What is being asked: The pictures must be left out, while the rest of the data is copied exactly.

** Opening Materials provided block **

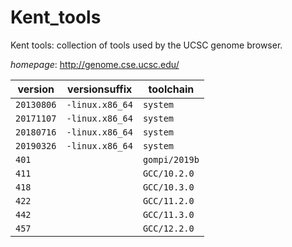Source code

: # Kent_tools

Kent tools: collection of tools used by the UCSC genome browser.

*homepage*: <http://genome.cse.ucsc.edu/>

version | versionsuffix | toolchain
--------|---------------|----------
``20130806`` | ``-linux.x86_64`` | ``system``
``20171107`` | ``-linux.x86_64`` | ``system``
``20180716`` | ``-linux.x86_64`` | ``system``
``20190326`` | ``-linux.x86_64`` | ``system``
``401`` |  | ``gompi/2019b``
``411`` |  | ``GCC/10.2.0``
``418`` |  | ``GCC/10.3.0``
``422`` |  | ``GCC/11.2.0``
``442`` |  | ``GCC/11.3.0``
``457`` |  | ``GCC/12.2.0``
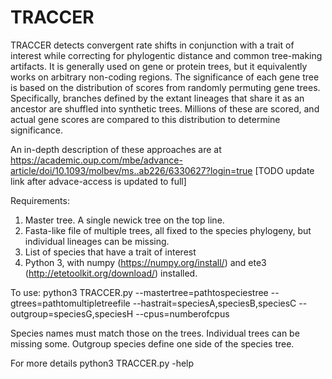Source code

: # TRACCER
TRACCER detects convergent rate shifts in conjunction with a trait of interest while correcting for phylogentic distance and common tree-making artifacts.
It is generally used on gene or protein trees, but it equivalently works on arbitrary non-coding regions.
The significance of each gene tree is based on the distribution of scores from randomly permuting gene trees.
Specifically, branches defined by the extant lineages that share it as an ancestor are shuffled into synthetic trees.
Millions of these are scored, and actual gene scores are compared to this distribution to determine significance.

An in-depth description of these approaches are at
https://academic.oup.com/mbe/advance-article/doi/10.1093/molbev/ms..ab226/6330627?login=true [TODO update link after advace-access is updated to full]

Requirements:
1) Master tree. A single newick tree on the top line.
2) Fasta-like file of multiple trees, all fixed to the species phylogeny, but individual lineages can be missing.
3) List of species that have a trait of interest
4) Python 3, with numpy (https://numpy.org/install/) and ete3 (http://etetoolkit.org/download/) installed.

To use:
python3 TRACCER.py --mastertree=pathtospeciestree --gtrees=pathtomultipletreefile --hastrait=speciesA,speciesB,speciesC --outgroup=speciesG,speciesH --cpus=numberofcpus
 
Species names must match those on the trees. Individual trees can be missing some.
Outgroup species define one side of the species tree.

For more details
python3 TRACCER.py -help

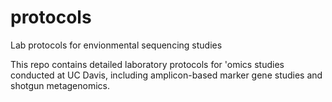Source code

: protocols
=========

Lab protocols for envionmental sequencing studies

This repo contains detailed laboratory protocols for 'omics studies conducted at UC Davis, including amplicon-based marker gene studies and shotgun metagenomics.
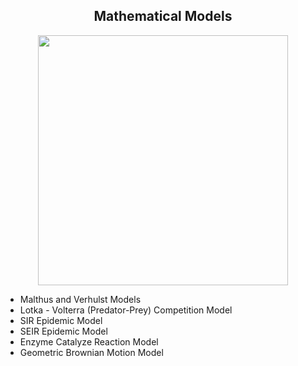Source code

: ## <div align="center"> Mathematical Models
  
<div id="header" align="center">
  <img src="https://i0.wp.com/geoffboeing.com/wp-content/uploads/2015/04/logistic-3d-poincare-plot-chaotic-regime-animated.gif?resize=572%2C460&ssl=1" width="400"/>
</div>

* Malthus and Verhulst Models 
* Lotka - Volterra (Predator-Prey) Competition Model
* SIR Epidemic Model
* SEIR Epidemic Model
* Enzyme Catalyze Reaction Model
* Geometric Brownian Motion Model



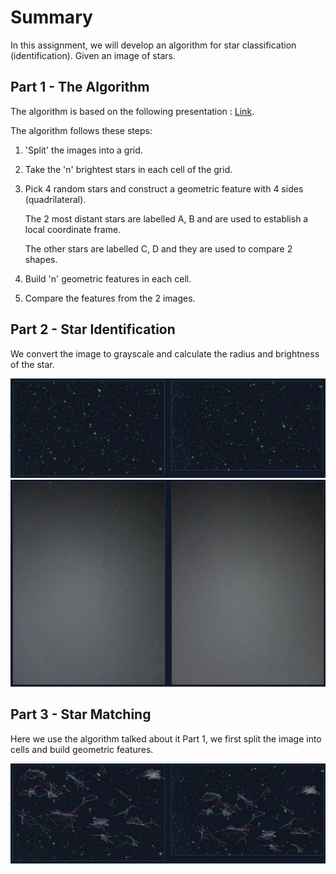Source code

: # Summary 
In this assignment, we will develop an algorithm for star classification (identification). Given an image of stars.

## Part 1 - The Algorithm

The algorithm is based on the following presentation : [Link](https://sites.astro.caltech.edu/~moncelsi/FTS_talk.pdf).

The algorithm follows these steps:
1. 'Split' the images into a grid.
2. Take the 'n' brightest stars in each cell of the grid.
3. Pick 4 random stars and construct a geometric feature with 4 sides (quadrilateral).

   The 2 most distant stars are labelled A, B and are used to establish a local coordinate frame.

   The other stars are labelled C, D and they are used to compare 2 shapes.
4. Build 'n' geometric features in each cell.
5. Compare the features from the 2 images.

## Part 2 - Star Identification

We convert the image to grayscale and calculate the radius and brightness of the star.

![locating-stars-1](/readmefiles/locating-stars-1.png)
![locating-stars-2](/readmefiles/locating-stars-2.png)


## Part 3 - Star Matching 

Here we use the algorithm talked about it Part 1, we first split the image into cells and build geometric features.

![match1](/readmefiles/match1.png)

** Closing Materials provided block **

Task answer:
Source code

: # Kent_tools

Kent tools: collection of tools used by the UCSC genome browser.

*homepage*: <http://genome.cse.ucsc.edu/>

version | versionsuffix | toolchain
--------|---------------|----------
``20130806`` | ``-linux.x86_64`` | ``system``
``20171107`` | ``-linux.x86_64`` | ``system``
``20180716`` | ``-linux.x86_64`` | ``system``
``20190326`` | ``-linux.x86_64`` | ``system``
``401`` |  | ``gompi/2019b``
``411`` |  | ``GCC/10.2.0``
``418`` |  | ``GCC/10.3.0``
``422`` |  | ``GCC/11.2.0``
``442`` |  | ``GCC/11.3.0``
``457`` |  | ``GCC/12.2.0``
Source code

: # TRACCER
TRACCER detects convergent rate shifts in conjunction with a trait of interest while correcting for phylogentic distance and common tree-making artifacts.
It is generally used on gene or protein trees, but it equivalently works on arbitrary non-coding regions.
The significance of each gene tree is based on the distribution of scores from randomly permuting gene trees.
Specifically, branches defined by the extant lineages that share it as an ancestor are shuffled into synthetic trees.
Millions of these are scored, and actual gene scores are compared to this distribution to determine significance.

An in-depth description of these approaches are at
https://academic.oup.com/mbe/advance-article/doi/10.1093/molbev/ms..ab226/6330627?login=true [TODO update link after advace-access is updated to full]

Requirements:
1) Master tree. A single newick tree on the top line.
2) Fasta-like file of multiple trees, all fixed to the species phylogeny, but individual lineages can be missing.
3) List of species that have a trait of interest
4) Python 3, with numpy (https://numpy.org/install/) and ete3 (http://etetoolkit.org/download/) installed.

To use:
python3 TRACCER.py --mastertree=pathtospeciestree --gtrees=pathtomultipletreefile --hastrait=speciesA,speciesB,speciesC --outgroup=speciesG,speciesH --cpus=numberofcpus
 
Species names must match those on the trees. Individual trees can be missing some.
Outgroup species define one side of the species tree.

For more details
python3 TRACCER.py -help

Source code

: protocols
=========

Lab protocols for envionmental sequencing studies

This repo contains detailed laboratory protocols for 'omics studies conducted at UC Davis, including amplicon-based marker gene studies and shotgun metagenomics.
Source code

: ## <div align="center"> Mathematical Models
  
<div id="header" align="center">
  <img src="https://i0.wp.com/geoffboeing.com/wp-content/uploads/2015/04/logistic-3d-poincare-plot-chaotic-regime-animated.gif?resize=572%2C460&ssl=1" width="400"/>
</div>

* Malthus and Verhulst Models 
* Lotka - Volterra (Predator-Prey) Competition Model
* SIR Epidemic Model
* SEIR Epidemic Model
* Enzyme Catalyze Reaction Model
* Geometric Brownian Motion Model



Source code

: # Summary 
In this assignment, we will develop an algorithm for star classification (identification). Given an image of stars.

## Part 1 - The Algorithm

The algorithm is based on the following presentation : [Link](https://sites.astro.caltech.edu/~moncelsi/FTS_talk.pdf).

The algorithm follows these steps:
1. 'Split' the images into a grid.
2. Take the 'n' brightest stars in each cell of the grid.
3. Pick 4 random stars and construct a geometric feature with 4 sides (quadrilateral).

   The 2 most distant stars are labelled A, B and are used to establish a local coordinate frame.

   The other stars are labelled C, D and they are used to compare 2 shapes.
4. Build 'n' geometric features in each cell.
5. Compare the features from the 2 images.

## Part 2 - Star Identification

We convert the image to grayscale and calculate the radius and brightness of the star.

![locating-stars-1](/readmefiles/locating-stars-1.png)
![locating-stars-2](/readmefiles/locating-stars-2.png)


## Part 3 - Star Matching 

Here we use the algorithm talked about it Part 1, we first split the image into cells and build geometric features.

![match1](/readmefiles/match1.png)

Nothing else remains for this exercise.